----- Given records -----

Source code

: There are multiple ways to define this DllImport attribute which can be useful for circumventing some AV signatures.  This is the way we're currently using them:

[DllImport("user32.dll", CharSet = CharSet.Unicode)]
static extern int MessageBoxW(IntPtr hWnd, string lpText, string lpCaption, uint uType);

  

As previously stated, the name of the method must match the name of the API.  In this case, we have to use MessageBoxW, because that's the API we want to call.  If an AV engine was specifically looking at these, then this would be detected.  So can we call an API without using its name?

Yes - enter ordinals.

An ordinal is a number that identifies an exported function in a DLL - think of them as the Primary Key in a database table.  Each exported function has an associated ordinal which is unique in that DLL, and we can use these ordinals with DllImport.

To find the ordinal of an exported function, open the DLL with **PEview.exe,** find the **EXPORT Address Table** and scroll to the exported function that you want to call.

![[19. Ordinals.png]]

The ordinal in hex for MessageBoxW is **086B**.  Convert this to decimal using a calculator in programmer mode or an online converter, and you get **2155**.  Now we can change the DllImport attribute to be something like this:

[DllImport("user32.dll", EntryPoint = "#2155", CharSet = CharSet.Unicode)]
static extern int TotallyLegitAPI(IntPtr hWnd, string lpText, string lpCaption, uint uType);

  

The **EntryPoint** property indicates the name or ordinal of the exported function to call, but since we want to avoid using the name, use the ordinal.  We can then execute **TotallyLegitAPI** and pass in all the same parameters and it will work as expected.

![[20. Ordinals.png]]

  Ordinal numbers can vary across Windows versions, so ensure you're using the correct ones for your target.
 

-----

> _Assigned task_
Render the whole set of entries again, exactly as given.

> _Worked solution_
Source code

: There are multiple ways to define this DllImport attribute which can be useful for circumventing some AV signatures.  This is the way we're currently using them:

[DllImport("user32.dll", CharSet = CharSet.Unicode)]
static extern int MessageBoxW(IntPtr hWnd, string lpText, string lpCaption, uint uType);

  

As previously stated, the name of the method must match the name of the API.  In this case, we have to use MessageBoxW, because that's the API we want to call.  If an AV engine was specifically looking at these, then this would be detected.  So can we call an API without using its name?

Yes - enter ordinals.

An ordinal is a number that identifies an exported function in a DLL - think of them as the Primary Key in a database table.  Each exported function has an associated ordinal which is unique in that DLL, and we can use these ordinals with DllImport.

To find the ordinal of an exported function, open the DLL with **PEview.exe,** find the **EXPORT Address Table** and scroll to the exported function that you want to call.

![[19. Ordinals.png]]

The ordinal in hex for MessageBoxW is **086B**.  Convert this to decimal using a calculator in programmer mode or an online converter, and you get **2155**.  Now we can change the DllImport attribute to be something like this:

[DllImport("user32.dll", EntryPoint = "#2155", CharSet = CharSet.Unicode)]
static extern int TotallyLegitAPI(IntPtr hWnd, string lpText, string lpCaption, uint uType);

  

The **EntryPoint** property indicates the name or ordinal of the exported function to call, but since we want to avoid using the name, use the ordinal.  We can then execute **TotallyLegitAPI** and pass in all the same parameters and it will work as expected.

![[20. Ordinals.png]]

  Ordinal numbers can vary across Windows versions, so ensure you're using the correct ones for your target.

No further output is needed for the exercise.